盛岡地方裁判所水沢支部 事件番号不詳 決定
主文
本件上訴権回復の請求を却下する。
理由
被告人の本件請求の要旨は次のとおりである。
一、被告人は昭和三九年二月二七日盛岡地方裁判所水沢支部において判決の言渡をうけた翌々日同月二九日原審弁護人弁護士〓原孝に対し原審裁判に対して不服であるから控訴を提起する旨依頼し同弁護士に弁護人選任届書及び控訴状に署名捺印してその手続を依頼し、同弁護士は控訴期間内に控訴状を原裁判所に提出すべき旨を引受けてその準備をなした。
なお被告人は念のため控訴期間内である同年三月一一日同弁護士事務所に対し、電話をもつて控訴状提出のことについて連絡して遺漏なきを期した。

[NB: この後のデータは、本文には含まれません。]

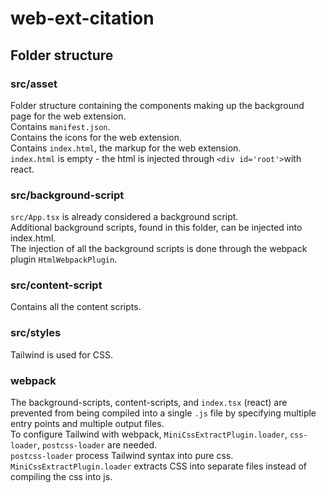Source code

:# web-ext-citation

## Folder structure
### src/asset
Folder structure containing the components making up the background page for the web extension.  
Contains `manifest.json`.  
Contains the icons for the web extension.  
Contains `index.html`, the markup for the web extension.    
`index.html` is empty - the html is injected through `<div id='root'>`with react.  

### src/background-script
`src/App.tsx` is already considered a background script.  
Additional background scripts, found in this folder, can be injected into index.html.  
The injection of all the background scripts is done through the webpack plugin `HtmlWebpackPlugin`.  

### src/content-script
Contains all the content scripts. 

### src/styles
Tailwind is used for CSS.  

### webpack
The background-scripts, content-scripts, and `index.tsx` (react) are prevented from being compiled into a single `.js` file by specifying multiple entry points and multiple output files.  
To configure Tailwind with webpack, `MiniCssExtractPlugin.loader`, `css-loader`, `postcss-loader` are needed.  
`postcss-loader` process Tailwind syntax into pure css.
`MiniCssExtractPlugin.loader` extracts CSS into separate files instead of compiling the css into js.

それゆえ被告人については上訴権を失うべき責はない。
二、被告人の代人弁護士〓原孝は昭和三九年二月二九日被告人の依頼と同日被告人本人並に弁護人連署による控訴状を作成準備し書留速達郵便で郵送の準備をしておいた。
水沢市表小路所在盛岡地方裁判所水沢支部に対する郵便物は書留速達便をもつてすれば盛岡郵便局に当日午前一一時までに郵託すれば当日中に配達されることとなつているので代人弁護士〓原孝は、常にこの種の郵便物は本局に提出する例に依つて当然本局に提出することとして昭和三九年三月一二日午前一〇時三〇分頃前記控訴状をその妻〓原千稲に提出せしめた。
ところが右千稲は、盛岡市内支局においても同様取扱によるものと信じて同日午前一〇時三五分頃これを盛岡郵便局本町支局に郵託した。
三、通常一般人の常識によれば特別扱である書留郵便物が汽車時間にして僅々一時間半足らずの位置にある盛岡市と水沢市の間において午前中に盛岡市本町郵便局に提出される限り同日中に配達されると信ずるについては当然のことであつて特にその責に帰すべきものとは言われない。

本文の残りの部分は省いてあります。